#### Exercise details
Among the entries that follow, find every line with the word "Krascheninnikov" and list it.

[Input data]

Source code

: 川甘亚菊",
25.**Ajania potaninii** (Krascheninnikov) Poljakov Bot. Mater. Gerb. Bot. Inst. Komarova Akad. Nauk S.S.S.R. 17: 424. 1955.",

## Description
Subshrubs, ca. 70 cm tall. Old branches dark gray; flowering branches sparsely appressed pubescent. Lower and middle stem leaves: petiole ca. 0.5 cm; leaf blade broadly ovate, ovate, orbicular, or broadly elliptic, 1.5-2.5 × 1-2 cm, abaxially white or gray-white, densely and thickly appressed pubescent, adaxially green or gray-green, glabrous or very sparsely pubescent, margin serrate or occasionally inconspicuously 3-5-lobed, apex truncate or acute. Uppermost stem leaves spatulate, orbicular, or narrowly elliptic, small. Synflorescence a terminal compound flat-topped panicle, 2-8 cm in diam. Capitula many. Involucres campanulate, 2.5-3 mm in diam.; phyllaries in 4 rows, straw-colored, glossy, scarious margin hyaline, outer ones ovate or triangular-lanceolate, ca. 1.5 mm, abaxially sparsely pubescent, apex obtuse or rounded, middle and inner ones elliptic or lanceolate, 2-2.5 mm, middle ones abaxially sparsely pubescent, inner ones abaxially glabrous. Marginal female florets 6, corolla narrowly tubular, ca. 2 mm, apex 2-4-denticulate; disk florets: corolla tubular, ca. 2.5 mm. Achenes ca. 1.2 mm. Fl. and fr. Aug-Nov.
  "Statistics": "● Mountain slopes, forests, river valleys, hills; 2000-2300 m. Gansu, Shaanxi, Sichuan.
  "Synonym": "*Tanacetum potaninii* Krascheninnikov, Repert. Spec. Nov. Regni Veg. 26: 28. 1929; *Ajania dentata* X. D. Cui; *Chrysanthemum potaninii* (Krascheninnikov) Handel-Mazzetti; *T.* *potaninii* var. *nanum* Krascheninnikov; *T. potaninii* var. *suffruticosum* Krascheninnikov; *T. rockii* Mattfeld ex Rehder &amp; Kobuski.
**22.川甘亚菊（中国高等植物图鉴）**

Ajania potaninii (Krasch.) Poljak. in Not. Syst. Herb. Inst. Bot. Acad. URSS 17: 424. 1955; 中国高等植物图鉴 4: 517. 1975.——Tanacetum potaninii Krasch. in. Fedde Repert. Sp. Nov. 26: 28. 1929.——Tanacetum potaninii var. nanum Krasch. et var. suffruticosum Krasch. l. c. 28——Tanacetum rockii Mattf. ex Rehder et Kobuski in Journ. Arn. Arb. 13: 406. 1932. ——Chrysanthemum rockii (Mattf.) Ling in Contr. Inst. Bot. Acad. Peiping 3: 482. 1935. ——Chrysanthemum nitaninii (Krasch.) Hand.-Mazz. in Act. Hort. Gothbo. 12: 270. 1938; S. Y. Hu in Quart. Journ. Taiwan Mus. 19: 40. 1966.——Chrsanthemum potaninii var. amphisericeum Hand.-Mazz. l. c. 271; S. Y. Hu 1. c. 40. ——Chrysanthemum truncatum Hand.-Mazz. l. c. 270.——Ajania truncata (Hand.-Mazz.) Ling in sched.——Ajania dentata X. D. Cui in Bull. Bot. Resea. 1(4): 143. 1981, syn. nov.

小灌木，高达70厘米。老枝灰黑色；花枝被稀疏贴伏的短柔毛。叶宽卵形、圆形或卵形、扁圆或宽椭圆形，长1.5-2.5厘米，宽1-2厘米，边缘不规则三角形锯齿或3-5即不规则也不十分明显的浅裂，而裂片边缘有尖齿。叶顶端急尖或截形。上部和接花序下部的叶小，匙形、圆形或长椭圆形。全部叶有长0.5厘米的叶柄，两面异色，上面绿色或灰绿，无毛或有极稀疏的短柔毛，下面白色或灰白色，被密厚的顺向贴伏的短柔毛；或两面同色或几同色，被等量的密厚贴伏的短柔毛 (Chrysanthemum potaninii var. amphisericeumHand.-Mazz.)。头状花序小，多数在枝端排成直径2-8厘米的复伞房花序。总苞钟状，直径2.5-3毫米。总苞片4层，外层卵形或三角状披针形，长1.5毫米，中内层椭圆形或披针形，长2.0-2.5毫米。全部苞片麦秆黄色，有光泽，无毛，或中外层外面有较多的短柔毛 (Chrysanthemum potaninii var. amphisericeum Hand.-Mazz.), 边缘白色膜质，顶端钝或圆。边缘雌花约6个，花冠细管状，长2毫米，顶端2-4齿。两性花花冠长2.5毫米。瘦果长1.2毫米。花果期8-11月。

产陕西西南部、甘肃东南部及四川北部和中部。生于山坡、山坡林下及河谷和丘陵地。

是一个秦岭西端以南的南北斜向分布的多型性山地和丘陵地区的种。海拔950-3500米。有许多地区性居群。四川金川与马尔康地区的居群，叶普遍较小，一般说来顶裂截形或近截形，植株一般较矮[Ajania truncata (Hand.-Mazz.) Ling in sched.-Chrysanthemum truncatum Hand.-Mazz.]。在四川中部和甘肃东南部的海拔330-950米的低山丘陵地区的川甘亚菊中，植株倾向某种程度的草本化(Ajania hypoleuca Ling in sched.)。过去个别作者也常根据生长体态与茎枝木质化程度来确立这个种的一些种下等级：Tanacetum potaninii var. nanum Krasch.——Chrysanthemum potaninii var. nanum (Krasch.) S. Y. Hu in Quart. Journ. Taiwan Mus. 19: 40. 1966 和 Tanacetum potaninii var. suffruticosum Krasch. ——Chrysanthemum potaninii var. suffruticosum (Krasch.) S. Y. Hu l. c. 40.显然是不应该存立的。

[/Input data]

#### Solution for this exercise
25.**Ajania potaninii** (Krascheninnikov) Poljakov Bot. Mater. Gerb. Bot. Inst. Komarova Akad. Nauk S.S.S.R. 17: 424. 1955.",
  "Synonym": "*Tanacetum potaninii* Krascheninnikov, Repert. Spec. Nov. Regni Veg. 26: 28. 1929; *Ajania dentata* X. D. Cui; *Chrysanthemum potaninii* (Krascheninnikov) Handel-Mazzetti; *T.* *potaninii* var. *nanum* Krascheninnikov; *T. potaninii* var. *suffruticosum* Krascheninnikov; *T. rockii* Mattfeld ex Rehder &amp; Kobuski.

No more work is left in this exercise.